Give again, word for word, each line of the data from the first through the one containing "In this chapter, we". Pictures stay out.

Document images with source code
====

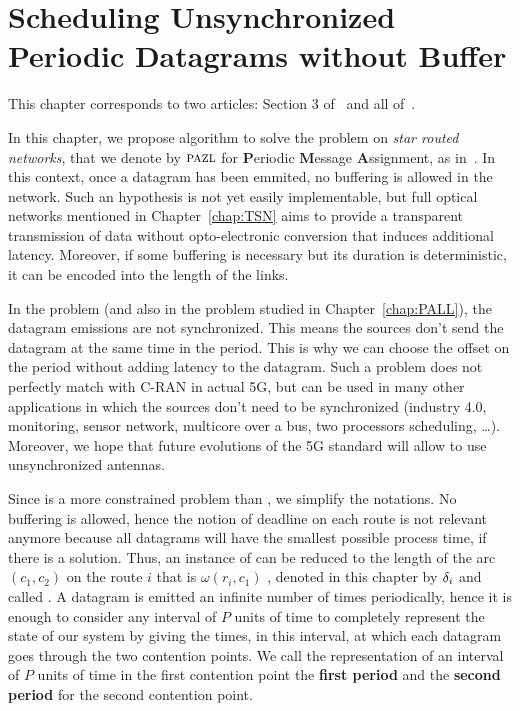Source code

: 
\chapter{Scheduling Unsynchronized Periodic Datagrams without Buffer}
\label{chap:PAZL}
\minitoc


This chapter corresponds to two articles: Section $3$ of~\cite{DBLP:conf/ict/BarthGLMS18} and all of~\cite{DBLP:journals/corr/abs-2002-07606}.


 In this chapter, we propose algorithm to solve the problem \pazl on \emph{star routed networks}, that we denote by $\textsc{pazl}$ for \textbf{P}eriodic \textbf{M}essage \textbf{A}ssignment, as in~\cite{DBLP:journals/corr/abs-2002-07606}.
 In this context, once a datagram has been emmited, no buffering is allowed in the network. Such an hypothesis is not yet easily implementable, but full optical networks mentioned in Chapter~\ref{chap:TSN} aims to provide a transparent transmission of data without opto-electronic conversion that induces additional latency. 
 Moreover, if some buffering is necessary but its duration is deterministic, it can be encoded into the length of the links.

 In the problem \pma (and also in the problem \pall studied in Chapter~\ref{chap:PALL}), the datagram emissions are not synchronized. This means the sources don't send the datagram at the same time in the period. This is why we can choose the offset on the period without adding latency to the datagram. Such a problem does not perfectly match with C-RAN in actual 5G, but can be used in many other applications in which the sources don't need to be synchronized (industry 4.0, monitoring, sensor network, multicore over a bus, two processors scheduling, \dots).  Moreover, we hope that future evolutions of the 5G standard will allow to use unsynchronized antennas.

 Since \pma is a more constrained problem than \pall, we simplify the notations. No buffering is allowed, hence the notion of deadline on each route is not relevant anymore because all datagrams will have the smallest possible process time, if there is a solution. Thus, an instance of \pma can be reduced to the length of the arc $(c_1,c_2)$ on the route $i$ that is $\omega(r_i,c_1)$ , denoted in this chapter by $\delta_i$ and called \nomdelay. A datagram is emitted an infinite number of times periodically, hence it is enough to consider any interval of $P$ units of time to completely represent the state of our system by giving the times, in this interval, at which each datagram goes through the two contention points. We call the representation of an interval of $P$ units of time in the first contention point the \textbf{first period} and the \textbf{second period} for the second contention point.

====

(ANSWER TO THE EXERCISE):
Source code

: 
\chapter{Scheduling Unsynchronized Periodic Datagrams without Buffer}
\label{chap:PAZL}
\minitoc


This chapter corresponds to two articles: Section $3$ of~\cite{DBLP:conf/ict/BarthGLMS18} and all of~\cite{DBLP:journals/corr/abs-2002-07606}.


 In this chapter, we propose algorithm to solve the problem \pazl on \emph{star routed networks}, that we denote by $\textsc{pazl}$ for \textbf{P}eriodic \textbf{M}essage \textbf{A}ssignment, as in~\cite{DBLP:journals/corr/abs-2002-07606}.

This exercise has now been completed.